START GIVEN ENTRIES

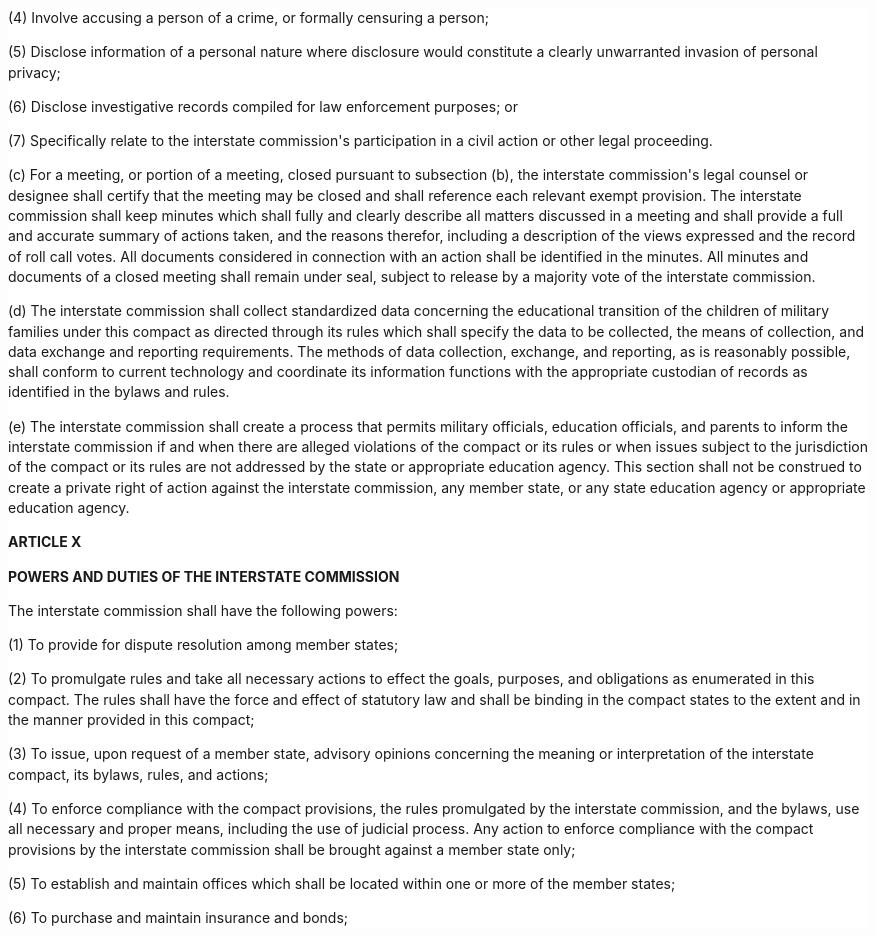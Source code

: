 (4) Involve accusing a person of a crime, or formally censuring a person;

(5) Disclose information of a personal nature where disclosure would constitute a clearly unwarranted invasion of personal privacy;

(6) Disclose investigative records compiled for law enforcement purposes; or

(7) Specifically relate to the interstate commission's participation in a civil action or other legal proceeding.

(c) For a meeting, or portion of a meeting, closed pursuant to subsection (b), the interstate commission's legal counsel or designee shall certify that the meeting may be closed and shall reference each relevant exempt provision. The interstate commission shall keep minutes which shall fully and clearly describe all matters discussed in a meeting and shall provide a full and accurate summary of actions taken, and the reasons therefor, including a description of the views expressed and the record of roll call votes. All documents considered in connection with an action shall be identified in the minutes. All minutes and documents of a closed meeting shall remain under seal, subject to release by a majority vote of the interstate commission.

(d) The interstate commission shall collect standardized data concerning the educational transition of the children of military families under this compact as directed through its rules which shall specify the data to be collected, the means of collection, and data exchange and reporting requirements. The methods of data collection, exchange, and reporting, as is reasonably possible, shall conform to current technology and coordinate its information functions with the appropriate custodian of records as identified in the bylaws and rules.

(e) The interstate commission shall create a process that permits military officials, education officials, and parents to inform the interstate commission if and when there are alleged violations of the compact or its rules or when issues subject to the jurisdiction of the compact or its rules are not addressed by the state or appropriate education agency. This section shall not be construed to create a private right of action against the interstate commission, any member state, or any state education agency or appropriate education agency.

**ARTICLE X**

**POWERS AND DUTIES OF THE INTERSTATE COMMISSION**

The interstate commission shall have the following powers:

(1) To provide for dispute resolution among member states;

(2) To promulgate rules and take all necessary actions to effect the goals, purposes, and obligations as enumerated in this compact. The rules shall have the force and effect of statutory law and shall be binding in the compact states to the extent and in the manner provided in this compact;

(3) To issue, upon request of a member state, advisory opinions concerning the meaning or interpretation of the interstate compact, its bylaws, rules, and actions;

(4) To enforce compliance with the compact provisions, the rules promulgated by the interstate commission, and the bylaws, use all necessary and proper means, including the use of judicial process. Any action to enforce compliance with the compact provisions by the interstate commission shall be brought against a member state only;

(5) To establish and maintain offices which shall be located within one or more of the member states;

(6) To purchase and maintain insurance and bonds;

END GIVEN ENTRIES

EXERCISE DIRECTIONS: Beginning at the line above that contains "(6) Disclose investigative", return each line exactly through the line that contains "(c) For a meeting, or", and no others.

ANSWER TO THE PROBLEM:
(6) Disclose investigative records compiled for law enforcement purposes; or

(7) Specifically relate to the interstate commission's participation in a civil action or other legal proceeding.

(c) For a meeting, or portion of a meeting, closed pursuant to subsection (b), the interstate commission's legal counsel or designee shall certify that the meeting may be closed and shall reference each relevant exempt provision. The interstate commission shall keep minutes which shall fully and clearly describe all matters discussed in a meeting and shall provide a full and accurate summary of actions taken, and the reasons therefor, including a description of the views expressed and the record of roll call votes. All documents considered in connection with an action shall be identified in the minutes. All minutes and documents of a closed meeting shall remain under seal, subject to release by a majority vote of the interstate commission.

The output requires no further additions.